A Hong Kong airline has caused a stir after it forced a female passenger to take a “humiliating” pregnancy test to prove she wasn’t expecting before allowing her to board a flight to the U.S. territory of Saipan.

Midori Nishida, a 25-year-old Japanese citizen, was checking in for a November HK Express Airways flight at Hong Kong International Airport to visit her parents in Saipan — a U.S. island in the Pacific probably best known as the site of a pitched battle in World War II — when the staff of the airline made the unorthodox request.

Despite having indicated on a check-in questionnaire that she wasn’t pregnant, airline staff proceeded to escort Nishida to a washroom and hand her a pregnancy test, saying it was a requirement she had to fulfill in order to board, according to the Wall Street Journal, which first reported on the incident on Friday.

The permission form indicated it was for women who are “observed to have a body size or shape resembling a pregnant woman.”

Nishida told the WSJ that she wasn’t allowed to board the flight until her test came back negative.

“It was very humiliating and frustrating,” she said.

The test was reportedly part of HK Express’s response to immigration concerns in Saipan, which has become a hotspot for birth tourism — particularly among Chinese families — thanks to its unique status as the only U.S. territory where Chinese nationals can travel without a visa.

“We would like to apologise unreservedly to anyone who has been affected by this. In response to concerns raised by authorities in Saipan, we took actions on flights to Saipan from February 2019 to help ensure US immigration laws were not being undermined,” said HK Express, which was recently bought by Cathay, in a statement to Coconuts HK today.

“Under our new management, we recognise the significant concerns this practice has caused.
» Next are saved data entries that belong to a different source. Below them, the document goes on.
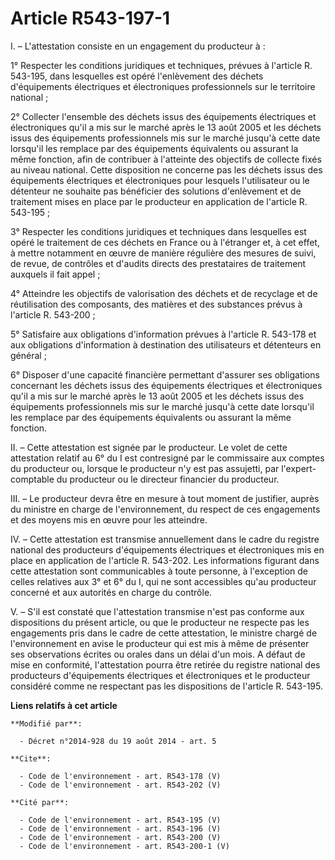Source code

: # Article R543-197-1

I. – L'attestation consiste en un engagement du producteur à :

1° Respecter les conditions juridiques et techniques, prévues à l'article R. 543-195, dans lesquelles est opéré l'enlèvement
des déchets d'équipements électriques et électroniques professionnels sur le territoire national ;

2° Collecter l'ensemble des déchets issus des équipements électriques et électroniques qu'il a mis sur le marché après le 13
août 2005 et les déchets issus des équipements professionnels mis sur le marché jusqu'à cette date lorsqu'il les remplace par
des équipements équivalents ou assurant la même fonction, afin de contribuer à l'atteinte des objectifs de collecte fixés au
niveau national. Cette disposition ne concerne pas les déchets issus des équipements électriques et électroniques pour
lesquels l'utilisateur ou le détenteur ne souhaite pas bénéficier des solutions d'enlèvement et de traitement mises en place
par le producteur en application de l'article R. 543-195 ;

3° Respecter les conditions juridiques et techniques dans lesquelles est opéré le traitement de ces déchets en France ou à
l'étranger et, à cet effet, à mettre notamment en œuvre de manière régulière des mesures de suivi, de revue, de contrôles et
d'audits directs des prestataires de traitement auxquels il fait appel ;

4° Atteindre les objectifs de valorisation des déchets et de recyclage et de réutilisation des composants, des matières et
des substances prévus à l'article R. 543-200 ;

5° Satisfaire aux obligations d'information prévues à l'article R. 543-178 et aux obligations d'information à destination des
utilisateurs et détenteurs en général ;

6° Disposer d'une capacité financière permettant d'assurer ses obligations concernant les déchets issus des équipements
électriques et électroniques qu'il a mis sur le marché après le 13 août 2005 et les déchets issus des équipements
professionnels mis sur le marché jusqu'à cette date lorsqu'il les remplace par des équipements équivalents ou assurant la
même fonction.

II. – Cette attestation est signée par le producteur. Le volet de cette attestation relatif au 6° du I est contresigné par le
commissaire aux comptes du producteur ou, lorsque le producteur n'y est pas assujetti, par l'expert-comptable du producteur
ou le directeur financier du producteur.

III. – Le producteur devra être en mesure à tout moment de justifier, auprès du ministre en charge de l'environnement, du
respect de ces engagements et des moyens mis en œuvre pour les atteindre.

IV. – Cette attestation est transmise annuellement dans le cadre du registre national des producteurs d'équipements
électriques et électroniques mis en place en application de l'article R. 543-202. Les informations figurant dans cette
attestation sont communicables à toute personne, à l'exception de celles relatives aux 3° et 6° du I, qui ne sont accessibles
qu'au producteur concerné et aux autorités en charge du contrôle.

V. – S'il est constaté que l'attestation transmise n'est pas conforme aux dispositions du présent article, ou que le
producteur ne respecte pas les engagements pris dans le cadre de cette attestation, le ministre chargé de l'environnement en
avise le producteur qui est mis à même de présenter ses observations écrites ou orales dans un délai d'un mois. A défaut de
mise en conformité, l'attestation pourra être retirée du registre national des producteurs d'équipements électriques et
électroniques et le producteur considéré comme ne respectant pas les dispositions de l'article R. 543-195.

**Liens relatifs à cet article**

	**Modifié par**:

	  - Décret n°2014-928 du 19 août 2014 - art. 5

	**Cite**:

	  - Code de l'environnement - art. R543-178 (V)
	  - Code de l'environnement - art. R543-202 (V)

	**Cité par**:

	  - Code de l'environnement - art. R543-195 (V)
	  - Code de l'environnement - art. R543-196 (V)
	  - Code de l'environnement - art. R543-200 (V)
	  - Code de l'environnement - art. R543-200-1 (V)
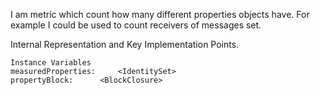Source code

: I am metric which count how many different properties objects have.
For example I could be used to count receivers of messages set.

Internal Representation and Key Implementation Points.

    Instance Variables
	measuredProperties:		<IdentitySet>
	propertyBlock:		<BlockClosure>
We have immediately suspended the practice while we review it.”

Because of the United States’ recognition of birthright citizenship, children born on the island are automatically eligible to become U.S. citizens, and as of 2018, more babies were born to tourists than locals on Saipan, according to the annual report of the Commonwealth Healthcare Corporation.

Even so, the figures are relatively modest: in 2018, 575 Chinese tourists gave birth on the island in 2018, an approximately 70 percent increase from 2011, according to the same report.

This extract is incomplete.